▸ PROBLEM TO SOLVE: Write the lines below out exactly, dropping each picture.

(Stored data entries)
***

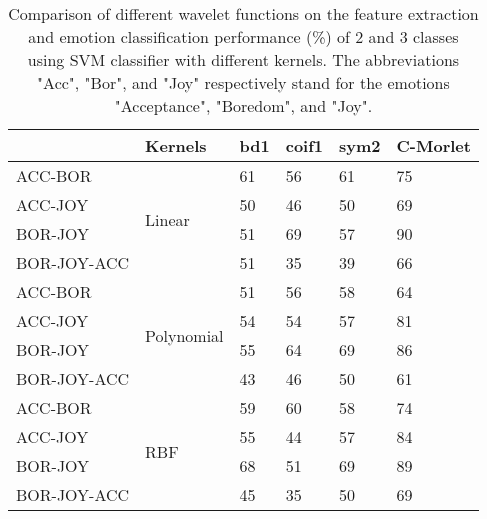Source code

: \begin{table}[tbp]
	\begin{center}
	\label{edaresult}
	\begin{tabular}{llllll}
		\hline
		& Kernels                     & bd1 & coif1 & sym2 & C-Morlet \\ \hline
		ACC-BOR     & \multirow{4}{*}{Linear}     & 61  & 56    & 61   & 75       \\
		ACC-JOY     &                             & 50  & 46    & 50   & 69       \\
		BOR-JOY     &                             & 51  & 69    & 57   & 90       \\
		BOR-JOY-ACC &                             & 51  & 35    & 39   & 66       \\ \hline
		ACC-BOR     & \multirow{4}{*}{Polynomial} & 51  & 56    & 58   & 64       \\
		ACC-JOY     &                             & 54  & 54    & 57   & 81       \\
		BOR-JOY     &                             & 55  & 64    & 69   & 86       \\
		BOR-JOY-ACC &                             & 43  & 46    & 50   & 61       \\ \hline
		ACC-BOR     & \multirow{4}{*}{RBF}        & 59  & 60    & 58   & 74       \\
		ACC-JOY     &                             & 55  & 44    & 57   & 84       \\
		BOR-JOY     &                             & 68  & 51    & 69   & 89       \\
		BOR-JOY-ACC &                             & 45  & 35    & 50   & 69       \\ \hline
	\end{tabular}
\caption{Comparison of different wavelet functions on the feature extraction and emotion classification performance (\%) of 
		2 and 3 classes using SVM classifier with different kernels. The abbreviations "Acc", "Bor", and "Joy"
		respectively stand for the emotions "Acceptance", "Boredom", and "Joy".} \label{edaresult}
\end{center}
\end{table}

***

▸ ANSWER BOX:
Source code

: \begin{table}[tbp]
	\begin{center}
	\label{edaresult}
	\begin{tabular}{llllll}
		\hline
		& Kernels                     & bd1 & coif1 & sym2 & C-Morlet \\ \hline
		ACC-BOR     & \multirow{4}{*}{Linear}     & 61  & 56    & 61   & 75       \\
		ACC-JOY     &                             & 50  & 46    & 50   & 69       \\
		BOR-JOY     &                             & 51  & 69    & 57   & 90       \\
		BOR-JOY-ACC &                             & 51  & 35    & 39   & 66       \\ \hline
		ACC-BOR     & \multirow{4}{*}{Polynomial} & 51  & 56    & 58   & 64       \\
		ACC-JOY     &                             & 54  & 54    & 57   & 81       \\
		BOR-JOY     &                             & 55  & 64    & 69   & 86       \\
		BOR-JOY-ACC &                             & 43  & 46    & 50   & 61       \\ \hline
		ACC-BOR     & \multirow{4}{*}{RBF}        & 59  & 60    & 58   & 74       \\
		ACC-JOY     &                             & 55  & 44    & 57   & 84       \\
		BOR-JOY     &                             & 68  & 51    & 69   & 89       \\
		BOR-JOY-ACC &                             & 45  & 35    & 50   & 69       \\ \hline
	\end{tabular}
\caption{Comparison of different wavelet functions on the feature extraction and emotion classification performance (\%) of 
		2 and 3 classes using SVM classifier with different kernels. The abbreviations "Acc", "Bor", and "Joy"
		respectively stand for the emotions "Acceptance", "Boredom", and "Joy".} \label{edaresult}
\end{center}
\end{table}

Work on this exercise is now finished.